Connection established
Finally. After a lot of waiting and work, the internal access server is now up and running!
Unexpectedly, the Portmaster 3 boards that are T1-based arrived a month early. I received them three days ago and my first attempt was to just throw in the T1 card into the E1 unit and use that rather than flash the NAND chip that holds the user configuration on the T1 unit. As fate would have it, the card did not seem to work at all in the E1 unit. It was recognised, but as an E1 card for some reason. This was after troubleshooting why the E1 unit didn’t boot properly and kept complaining about the NAND being corrupt in some form. I ended up desoldering the sockets that took so much time to install as the joints just weren’t any good and opt for soldering the NAND chips back on directly. I need to revisit PLCC sockets and try to solder them in a more reliable way in the future. The E1 mainboard has been so overworked that I just didn’t want to risk damaging the pads.
This is what I was getting when trying to flash the E1 unit when the socket wasn’t correctly soldered.
After blanking the configuration segments of the NAND (located on the chip further away from the edge of the board at segments 5 and 6), risking corrupting the OS install as from ComOS version 3.8 the user configuration segments on the NAND was reduced to one instead of two, the T1 mainboard was installed into the chassis and power was applied. The unit complained about a corrupt install, but it didn’t matter as the user configuration being blank meant that there wasn’t a password set and the default blank one could be used.
It took all of two hours to desolder the NAND, read it, deliberate over if blanking both segments instead of the one was going to be a problem, flash it, resolder it, triple-check the pin connections, and perform the ComOS upgrade.
It was at this point in time that I returned to reading the PDF from the Katana SDK to make that connection that I’ve been waiting for so long to establish.
I followed it through and… nothing.
Not a damn thing happened.
I checked and rechecked everything.
There was one command that wasn’t correct in the document, so I figured that there may be more to configure. Luckily it was very obvious after some poking around at the Adtran 600. Yes, it turned out that when the DS0 map was created all the FXS ports were not assigned. I looked over the instructions again and couldn’t find any reference to this one major point. Either way, I’m glad it was simple to track down.
Here’s what the whole stack looks like right now. It’s pretty messy and not rackmounted, yet.
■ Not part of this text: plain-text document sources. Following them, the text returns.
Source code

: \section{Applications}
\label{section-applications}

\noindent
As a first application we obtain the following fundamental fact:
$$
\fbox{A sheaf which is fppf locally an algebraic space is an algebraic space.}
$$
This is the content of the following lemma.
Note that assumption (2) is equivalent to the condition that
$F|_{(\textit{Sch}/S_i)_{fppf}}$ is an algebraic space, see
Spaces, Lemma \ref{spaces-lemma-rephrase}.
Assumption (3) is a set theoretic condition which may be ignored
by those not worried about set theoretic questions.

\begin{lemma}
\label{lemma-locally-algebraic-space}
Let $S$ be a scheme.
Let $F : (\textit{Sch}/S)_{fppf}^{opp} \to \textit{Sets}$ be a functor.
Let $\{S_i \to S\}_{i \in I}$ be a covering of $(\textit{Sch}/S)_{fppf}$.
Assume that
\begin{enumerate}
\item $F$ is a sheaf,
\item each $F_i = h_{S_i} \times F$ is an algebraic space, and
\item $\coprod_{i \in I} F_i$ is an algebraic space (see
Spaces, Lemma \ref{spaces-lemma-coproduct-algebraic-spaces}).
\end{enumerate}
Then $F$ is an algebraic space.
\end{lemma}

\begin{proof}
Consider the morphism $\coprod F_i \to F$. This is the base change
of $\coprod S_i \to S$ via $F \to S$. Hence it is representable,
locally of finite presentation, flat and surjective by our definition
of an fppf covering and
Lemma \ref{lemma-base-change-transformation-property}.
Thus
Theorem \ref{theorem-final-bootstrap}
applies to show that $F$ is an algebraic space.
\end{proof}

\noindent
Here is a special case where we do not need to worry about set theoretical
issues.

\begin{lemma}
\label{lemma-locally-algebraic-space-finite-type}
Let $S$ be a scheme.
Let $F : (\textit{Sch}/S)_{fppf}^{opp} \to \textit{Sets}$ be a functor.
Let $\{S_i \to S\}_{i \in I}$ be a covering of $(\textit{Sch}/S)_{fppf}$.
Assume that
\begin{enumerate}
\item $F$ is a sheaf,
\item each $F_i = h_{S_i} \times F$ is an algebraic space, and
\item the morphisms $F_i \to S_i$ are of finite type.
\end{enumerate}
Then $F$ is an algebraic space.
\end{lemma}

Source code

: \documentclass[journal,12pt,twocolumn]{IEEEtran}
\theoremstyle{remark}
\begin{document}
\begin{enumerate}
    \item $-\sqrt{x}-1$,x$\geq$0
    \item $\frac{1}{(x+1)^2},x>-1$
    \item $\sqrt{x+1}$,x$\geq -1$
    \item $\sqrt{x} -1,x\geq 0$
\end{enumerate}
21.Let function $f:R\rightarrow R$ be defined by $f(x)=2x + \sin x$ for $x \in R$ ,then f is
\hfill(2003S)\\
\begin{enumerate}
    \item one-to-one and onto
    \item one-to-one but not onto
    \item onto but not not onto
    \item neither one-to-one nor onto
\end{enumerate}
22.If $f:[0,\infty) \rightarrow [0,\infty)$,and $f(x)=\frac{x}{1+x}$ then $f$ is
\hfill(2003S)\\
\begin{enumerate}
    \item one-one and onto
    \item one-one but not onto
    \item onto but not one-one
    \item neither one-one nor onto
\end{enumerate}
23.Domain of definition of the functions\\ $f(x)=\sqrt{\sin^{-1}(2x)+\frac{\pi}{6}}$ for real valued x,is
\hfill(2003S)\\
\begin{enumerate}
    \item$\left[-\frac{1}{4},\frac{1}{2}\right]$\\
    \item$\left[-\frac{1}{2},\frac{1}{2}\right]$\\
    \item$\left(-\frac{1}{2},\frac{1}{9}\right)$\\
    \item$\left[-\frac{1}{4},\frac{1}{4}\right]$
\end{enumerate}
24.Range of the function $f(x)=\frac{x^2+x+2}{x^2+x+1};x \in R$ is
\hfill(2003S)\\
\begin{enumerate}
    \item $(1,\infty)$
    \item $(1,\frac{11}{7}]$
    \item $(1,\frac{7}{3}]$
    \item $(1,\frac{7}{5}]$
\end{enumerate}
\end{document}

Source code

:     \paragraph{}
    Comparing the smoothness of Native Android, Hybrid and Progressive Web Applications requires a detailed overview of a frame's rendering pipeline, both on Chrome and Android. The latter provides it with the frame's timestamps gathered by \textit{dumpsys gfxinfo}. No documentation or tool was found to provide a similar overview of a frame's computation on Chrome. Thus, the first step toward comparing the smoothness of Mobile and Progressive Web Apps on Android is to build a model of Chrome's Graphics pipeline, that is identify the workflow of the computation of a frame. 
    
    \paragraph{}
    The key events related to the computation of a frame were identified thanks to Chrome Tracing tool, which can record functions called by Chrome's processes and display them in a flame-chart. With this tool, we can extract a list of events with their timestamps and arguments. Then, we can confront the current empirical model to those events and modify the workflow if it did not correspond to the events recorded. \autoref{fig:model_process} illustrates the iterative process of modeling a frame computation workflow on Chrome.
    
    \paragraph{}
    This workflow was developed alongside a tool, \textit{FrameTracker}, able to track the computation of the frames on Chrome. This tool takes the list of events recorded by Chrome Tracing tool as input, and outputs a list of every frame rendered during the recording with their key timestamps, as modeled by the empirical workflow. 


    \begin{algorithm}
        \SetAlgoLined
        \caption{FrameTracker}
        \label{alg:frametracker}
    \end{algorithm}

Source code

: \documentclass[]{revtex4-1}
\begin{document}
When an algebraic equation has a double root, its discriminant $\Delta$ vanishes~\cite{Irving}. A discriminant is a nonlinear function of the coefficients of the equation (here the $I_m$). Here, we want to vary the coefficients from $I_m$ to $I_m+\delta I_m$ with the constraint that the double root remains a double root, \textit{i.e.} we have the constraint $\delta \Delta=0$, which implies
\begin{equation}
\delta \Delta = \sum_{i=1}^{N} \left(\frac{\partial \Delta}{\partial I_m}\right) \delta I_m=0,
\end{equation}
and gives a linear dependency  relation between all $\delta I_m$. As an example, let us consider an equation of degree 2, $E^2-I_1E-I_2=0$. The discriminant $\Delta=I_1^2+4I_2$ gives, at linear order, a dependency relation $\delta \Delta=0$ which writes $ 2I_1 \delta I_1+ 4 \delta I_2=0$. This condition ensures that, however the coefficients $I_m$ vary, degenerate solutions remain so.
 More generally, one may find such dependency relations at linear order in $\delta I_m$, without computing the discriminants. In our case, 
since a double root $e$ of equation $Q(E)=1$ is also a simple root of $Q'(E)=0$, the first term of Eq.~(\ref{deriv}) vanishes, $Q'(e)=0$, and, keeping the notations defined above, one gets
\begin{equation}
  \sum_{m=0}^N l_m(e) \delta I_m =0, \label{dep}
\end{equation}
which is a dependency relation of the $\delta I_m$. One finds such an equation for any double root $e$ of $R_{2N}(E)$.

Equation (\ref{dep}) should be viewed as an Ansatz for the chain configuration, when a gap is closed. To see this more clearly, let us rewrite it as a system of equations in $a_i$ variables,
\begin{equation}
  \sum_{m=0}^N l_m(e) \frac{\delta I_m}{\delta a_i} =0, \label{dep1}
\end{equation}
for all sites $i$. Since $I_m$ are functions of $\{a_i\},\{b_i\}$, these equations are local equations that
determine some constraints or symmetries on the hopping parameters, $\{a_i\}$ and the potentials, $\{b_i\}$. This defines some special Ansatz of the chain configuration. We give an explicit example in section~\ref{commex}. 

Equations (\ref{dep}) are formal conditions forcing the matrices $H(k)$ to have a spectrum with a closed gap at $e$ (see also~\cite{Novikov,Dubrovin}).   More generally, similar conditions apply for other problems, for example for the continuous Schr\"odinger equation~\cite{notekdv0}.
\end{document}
The next step is to figure out how I’m going to go forward with testing the game from a multiplayer perspective. There are a few options open: the first is to buy a whole bunch of optical drive emulators and fit them into the retail kits I have available, which would be very costly for 25 units. The second is to buy a bunch of SD card adapters for the serial interface. This isn’t ideal, as I’d like to be able to use the serial port on the retail kits to help with debugging. The last method I can think of is the tried-and-true burnt CD method. With GD-ROM drives failing and becoming more and more scarce every time they get thrown away, the uncertainty of CD-R media being available in the long-run, and the clutter and time of burning another CD to test a change might get out of hand quickly. The last option is to create an accessory for the Dreamcast that I’ve been thinking of for years. It’s effectively like the ill-fated Zip drive that would have been used for DLC. Rather than using the built-in modem of the Dreamcast; an Ethernet adapter, combined with an FPGA to allow games that only support the modem to create a self-contained PC<->DC server, with an M.2 drive (yes, I know this isn’t period-correct at all) for downloadable content/games would be installed into the units. This does fly in the face of the efforts made for the integrated access server but, realistically, time and money aren’t unlimited.
For the time-being, I think I’ll be going with the CD-R method and limiting the testing to three retail units (two modem-based, one with a BBA) along with the development kit. Currently, I have four retail units and one has a bad GD-ROM drive. Unfortunately, it happens to be the first Dreamcast I owned that was purchased shortly after launch, a pretty rare unit with no SEGA branding or “Compatible with Windows CE” printed on the front.